Work task
Copy out each line of the data below in which "Management" appears.

(Records drawn from a dataset)

*** Block opens ***

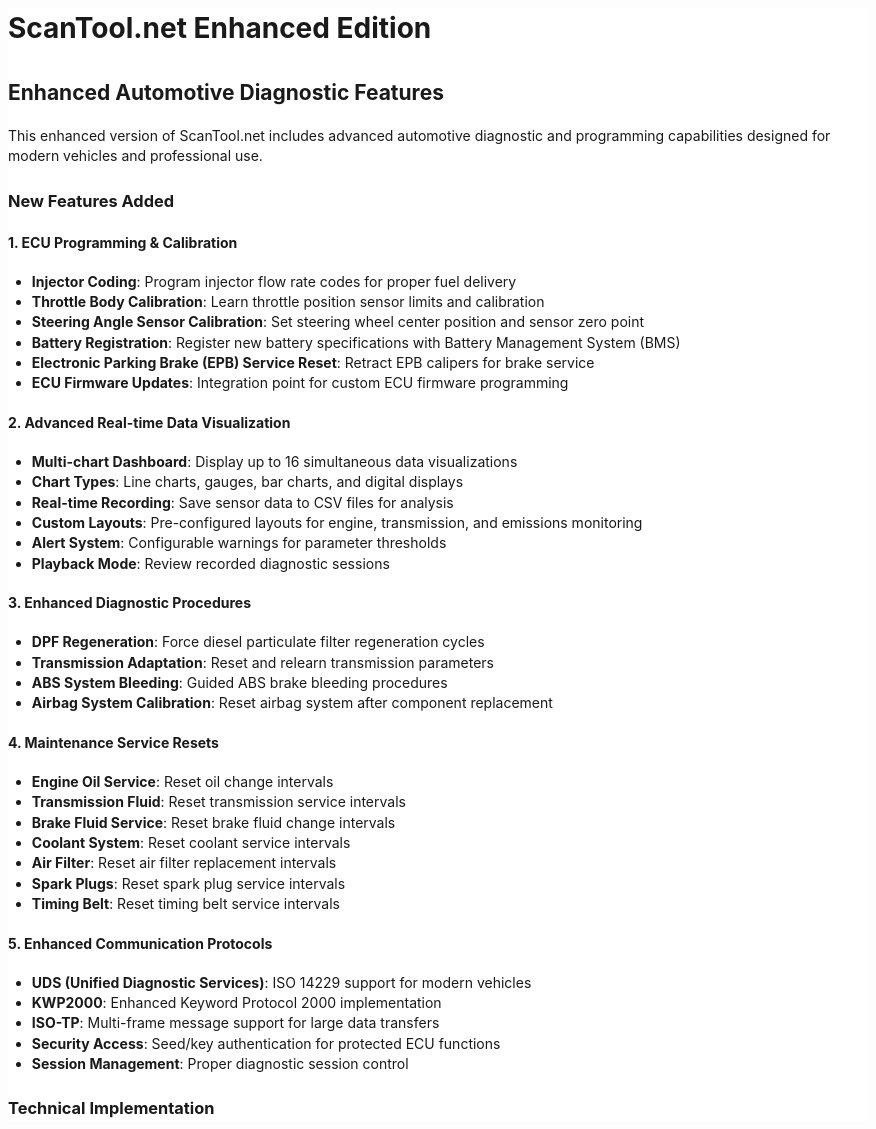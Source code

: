# ScanTool.net Enhanced Edition

## Enhanced Automotive Diagnostic Features

This enhanced version of ScanTool.net includes advanced automotive diagnostic and programming capabilities designed for modern vehicles and professional use.

### New Features Added

#### 1. **ECU Programming & Calibration**
- **Injector Coding**: Program injector flow rate codes for proper fuel delivery
- **Throttle Body Calibration**: Learn throttle position sensor limits and calibration
- **Steering Angle Sensor Calibration**: Set steering wheel center position and sensor zero point
- **Battery Registration**: Register new battery specifications with Battery Management System (BMS)
- **Electronic Parking Brake (EPB) Service Reset**: Retract EPB calipers for brake service
- **ECU Firmware Updates**: Integration point for custom ECU firmware programming

#### 2. **Advanced Real-time Data Visualization**
- **Multi-chart Dashboard**: Display up to 16 simultaneous data visualizations
- **Chart Types**: Line charts, gauges, bar charts, and digital displays
- **Real-time Recording**: Save sensor data to CSV files for analysis
- **Custom Layouts**: Pre-configured layouts for engine, transmission, and emissions monitoring
- **Alert System**: Configurable warnings for parameter thresholds
- **Playback Mode**: Review recorded diagnostic sessions

#### 3. **Enhanced Diagnostic Procedures**
- **DPF Regeneration**: Force diesel particulate filter regeneration cycles
- **Transmission Adaptation**: Reset and relearn transmission parameters
- **ABS System Bleeding**: Guided ABS brake bleeding procedures
- **Airbag System Calibration**: Reset airbag system after component replacement

#### 4. **Maintenance Service Resets**
- **Engine Oil Service**: Reset oil change intervals
- **Transmission Fluid**: Reset transmission service intervals  
- **Brake Fluid Service**: Reset brake fluid change intervals
- **Coolant System**: Reset coolant service intervals
- **Air Filter**: Reset air filter replacement intervals
- **Spark Plugs**: Reset spark plug service intervals
- **Timing Belt**: Reset timing belt service intervals

#### 5. **Enhanced Communication Protocols**
- **UDS (Unified Diagnostic Services)**: ISO 14229 support for modern vehicles
- **KWP2000**: Enhanced Keyword Protocol 2000 implementation
- **ISO-TP**: Multi-frame message support for large data transfers
- **Security Access**: Seed/key authentication for protected ECU functions
- **Session Management**: Proper diagnostic session control

### Technical Implementation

*** Block closes ***

Response
- **Battery Registration**: Register new battery specifications with Battery Management System (BMS)
- **Session Management**: Proper diagnostic session control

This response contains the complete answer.